*** Opening INPUT DATA ***

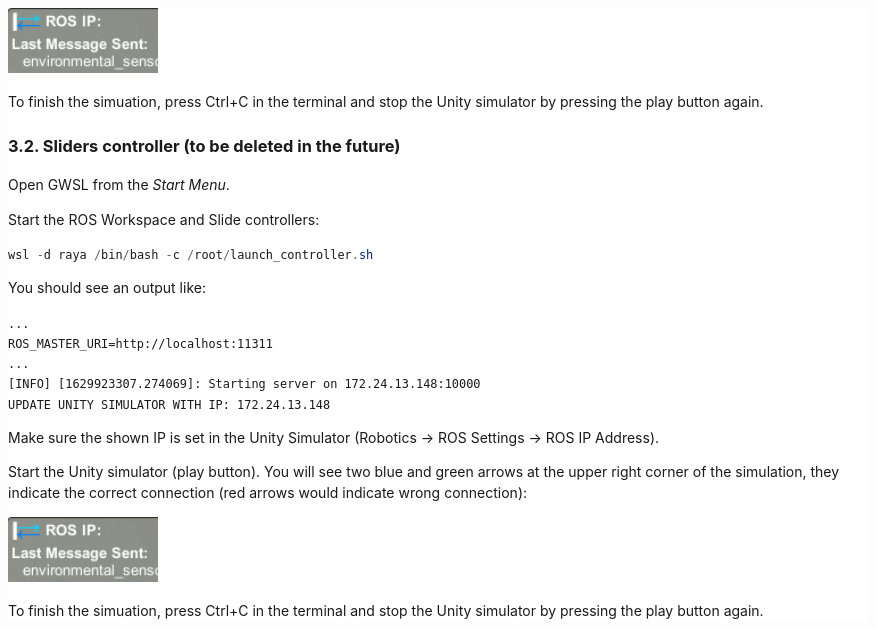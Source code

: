 <img src="./img/unity_connected.png" alt="windows_bridge" width="150"/>

To finish the simuation, press Ctrl+C in the terminal and stop the Unity simulator by pressing the play button again.

### 3.2. Sliders controller (to be deleted in the future)

Open GWSL from the *Start Menu*.

Start the ROS Workspace and Slide controllers:

``` powershell
wsl -d raya /bin/bash -c /root/launch_controller.sh
```

You should see an output like:

```
...
ROS_MASTER_URI=http://localhost:11311
...
[INFO] [1629923307.274069]: Starting server on 172.24.13.148:10000
UPDATE UNITY SIMULATOR WITH IP: 172.24.13.148
``` 

Make sure the shown IP is set in the Unity Simulator (Robotics -> ROS Settings -> ROS IP Address).

Start the Unity simulator (play button). You will see two blue and green arrows at the upper right corner of the simulation, they indicate the correct connection (red arrows would indicate wrong connection):

<img src="./img/unity_connected.png" alt="windows_bridge" width="150"/>

To finish the simuation, press Ctrl+C in the terminal and stop the Unity simulator by pressing the play button again.
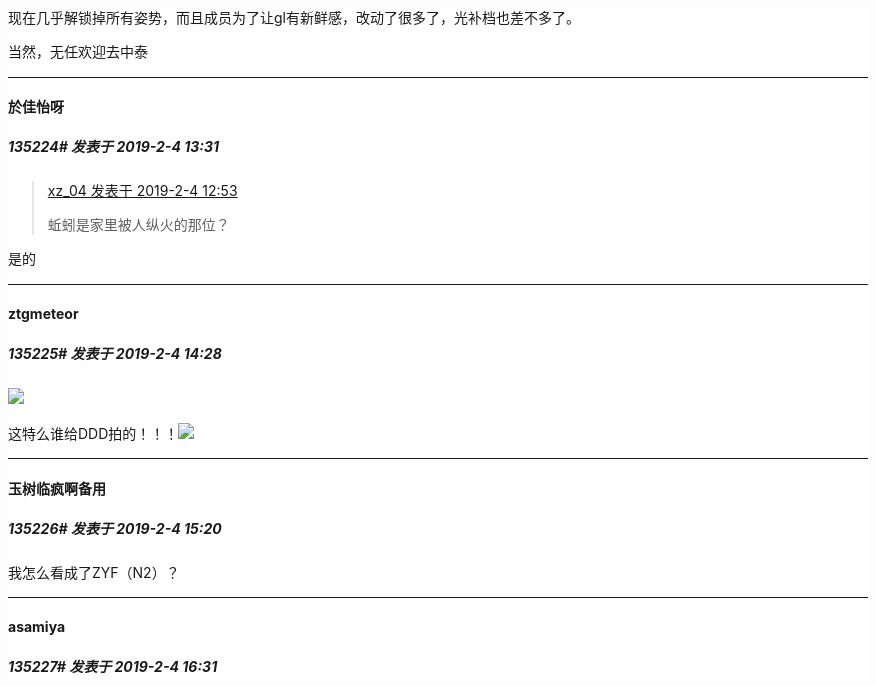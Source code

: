 现在几乎解锁掉所有姿势，而且成员为了让gl有新鲜感，改动了很多了，光补档也差不多了。

当然，无任欢迎去中泰







-----

####  於佳怡呀  
##### 135224#       发表于 2019-2-4 13:31



<blockquote><a href="httphttps://bbs.saraba1st.com/2b/forum.php?mod=redirect&amp;goto=findpost&amp;pid=42482175&amp;ptid=1105387" target="_blank">xz_04 发表于 2019-2-4 12:53</a>

蚯蚓是家里被人纵火的那位？</blockquote>
是的







-----

####  ztgmeteor  
##### 135225#       发表于 2019-2-4 14:28



<img src="https://wx2.sinaimg.cn/mw690/006csUHZly1fzucz7mdkuj31l4246e83.jpg" referrerpolicy="no-referrer">

这特么谁给DDD拍的！！！<img src="https://static.saraba1st.com/image/smiley/face2017/133.png" referrerpolicy="no-referrer">







-----

####  玉树临疯啊备用  
##### 135226#       发表于 2019-2-4 15:20




我怎么看成了ZYF（N2）？







-----

####  asamiya  
##### 135227#       发表于 2019-2-4 16:31
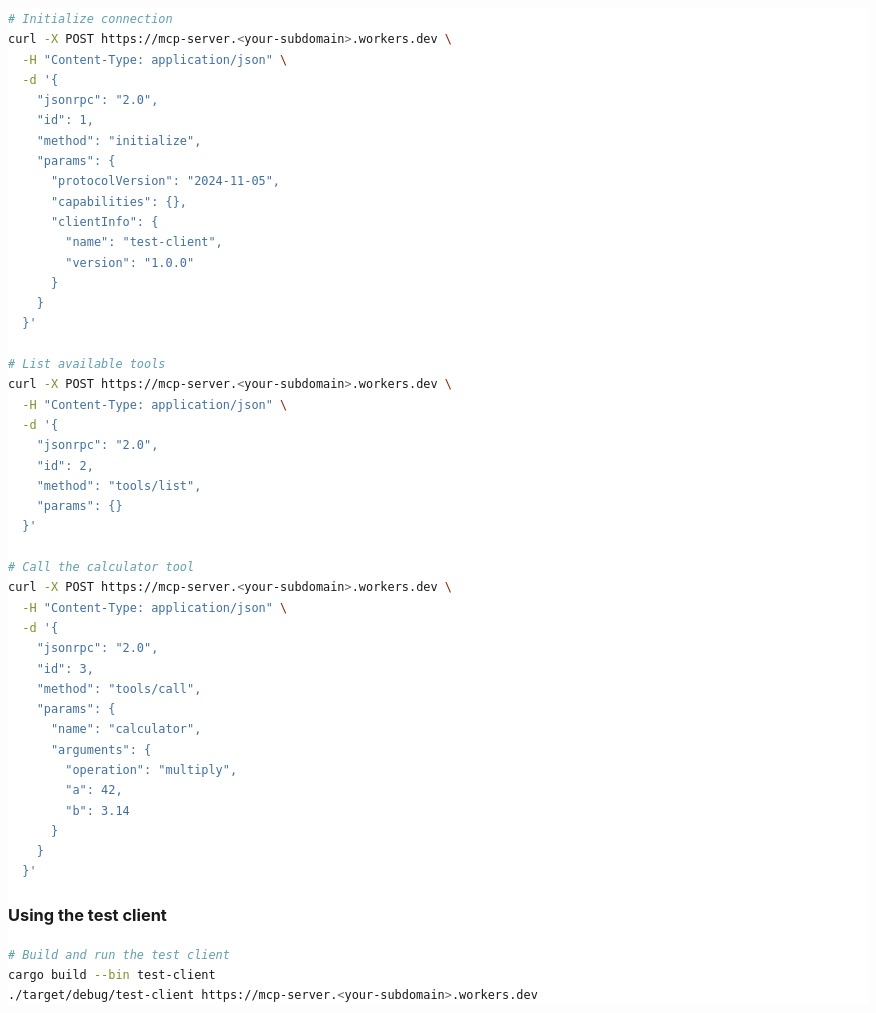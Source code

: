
 ```bash
# Initialize connection
curl -X POST https://mcp-server.<your-subdomain>.workers.dev \
  -H "Content-Type: application/json" \
  -d '{
    "jsonrpc": "2.0",
    "id": 1,
    "method": "initialize",
    "params": {
      "protocolVersion": "2024-11-05",
      "capabilities": {},
      "clientInfo": {
        "name": "test-client",
        "version": "1.0.0"
      }
    }
  }'

# List available tools
curl -X POST https://mcp-server.<your-subdomain>.workers.dev \
  -H "Content-Type: application/json" \
  -d '{
    "jsonrpc": "2.0",
    "id": 2,
    "method": "tools/list",
    "params": {}
  }'

# Call the calculator tool
curl -X POST https://mcp-server.<your-subdomain>.workers.dev \
  -H "Content-Type: application/json" \
  -d '{
    "jsonrpc": "2.0",
    "id": 3,
    "method": "tools/call",
    "params": {
      "name": "calculator",
      "arguments": {
        "operation": "multiply",
        "a": 42,
        "b": 3.14
      }
    }
  }'
```

### Using the test client

```bash
# Build and run the test client
cargo build --bin test-client
./target/debug/test-client https://mcp-server.<your-subdomain>.workers.dev
```
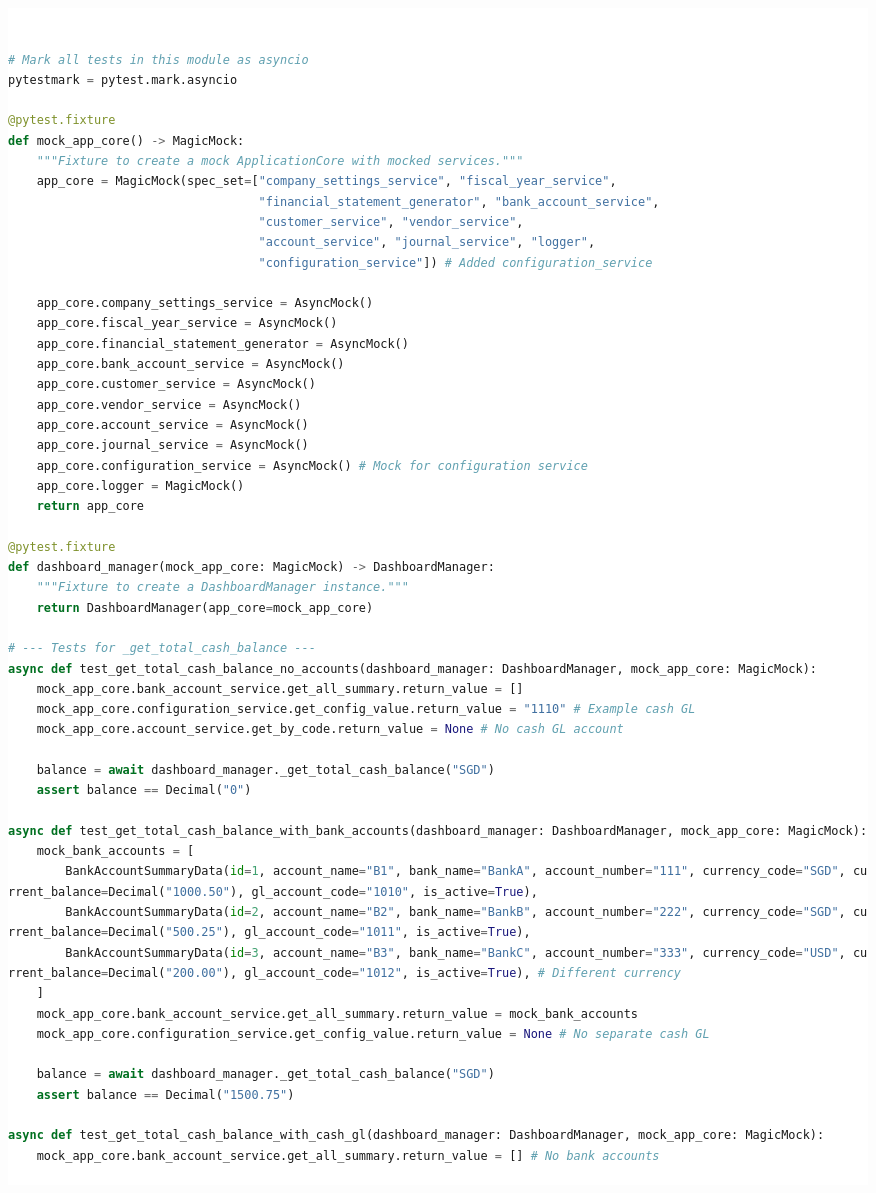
 ```python


# Mark all tests in this module as asyncio
pytestmark = pytest.mark.asyncio

@pytest.fixture
def mock_app_core() -> MagicMock:
    """Fixture to create a mock ApplicationCore with mocked services."""
    app_core = MagicMock(spec_set=["company_settings_service", "fiscal_year_service", 
                                   "financial_statement_generator", "bank_account_service", 
                                   "customer_service", "vendor_service", 
                                   "account_service", "journal_service", "logger",
                                   "configuration_service"]) # Added configuration_service
    
    app_core.company_settings_service = AsyncMock()
    app_core.fiscal_year_service = AsyncMock()
    app_core.financial_statement_generator = AsyncMock()
    app_core.bank_account_service = AsyncMock()
    app_core.customer_service = AsyncMock()
    app_core.vendor_service = AsyncMock()
    app_core.account_service = AsyncMock()
    app_core.journal_service = AsyncMock()
    app_core.configuration_service = AsyncMock() # Mock for configuration service
    app_core.logger = MagicMock()
    return app_core

@pytest.fixture
def dashboard_manager(mock_app_core: MagicMock) -> DashboardManager:
    """Fixture to create a DashboardManager instance."""
    return DashboardManager(app_core=mock_app_core)

# --- Tests for _get_total_cash_balance ---
async def test_get_total_cash_balance_no_accounts(dashboard_manager: DashboardManager, mock_app_core: MagicMock):
    mock_app_core.bank_account_service.get_all_summary.return_value = []
    mock_app_core.configuration_service.get_config_value.return_value = "1110" # Example cash GL
    mock_app_core.account_service.get_by_code.return_value = None # No cash GL account

    balance = await dashboard_manager._get_total_cash_balance("SGD")
    assert balance == Decimal("0")

async def test_get_total_cash_balance_with_bank_accounts(dashboard_manager: DashboardManager, mock_app_core: MagicMock):
    mock_bank_accounts = [
        BankAccountSummaryData(id=1, account_name="B1", bank_name="BankA", account_number="111", currency_code="SGD", current_balance=Decimal("1000.50"), gl_account_code="1010", is_active=True),
        BankAccountSummaryData(id=2, account_name="B2", bank_name="BankB", account_number="222", currency_code="SGD", current_balance=Decimal("500.25"), gl_account_code="1011", is_active=True),
        BankAccountSummaryData(id=3, account_name="B3", bank_name="BankC", account_number="333", currency_code="USD", current_balance=Decimal("200.00"), gl_account_code="1012", is_active=True), # Different currency
    ]
    mock_app_core.bank_account_service.get_all_summary.return_value = mock_bank_accounts
    mock_app_core.configuration_service.get_config_value.return_value = None # No separate cash GL

    balance = await dashboard_manager._get_total_cash_balance("SGD")
    assert balance == Decimal("1500.75")

async def test_get_total_cash_balance_with_cash_gl(dashboard_manager: DashboardManager, mock_app_core: MagicMock):
    mock_app_core.bank_account_service.get_all_summary.return_value = [] # No bank accounts
    
```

*** Closing INPUT DATA ***

▶ **AIM OF THE TASK**: Print the data above from its first line through the line that has "Make sure the", exactly and with nothing else, omitting pictures.

▶ **EXERCISE RESULT**:
Source code

: <img src="./img/unity_connected.png" alt="windows_bridge" width="150"/>

To finish the simuation, press Ctrl+C in the terminal and stop the Unity simulator by pressing the play button again.

### 3.2. Sliders controller (to be deleted in the future)

Open GWSL from the *Start Menu*.

Start the ROS Workspace and Slide controllers:

``` powershell
wsl -d raya /bin/bash -c /root/launch_controller.sh
```

You should see an output like:

```
...
ROS_MASTER_URI=http://localhost:11311
...
[INFO] [1629923307.274069]: Starting server on 172.24.13.148:10000
UPDATE UNITY SIMULATOR WITH IP: 172.24.13.148
``` 

Make sure the shown IP is set in the Unity Simulator (Robotics -> ROS Settings -> ROS IP Address).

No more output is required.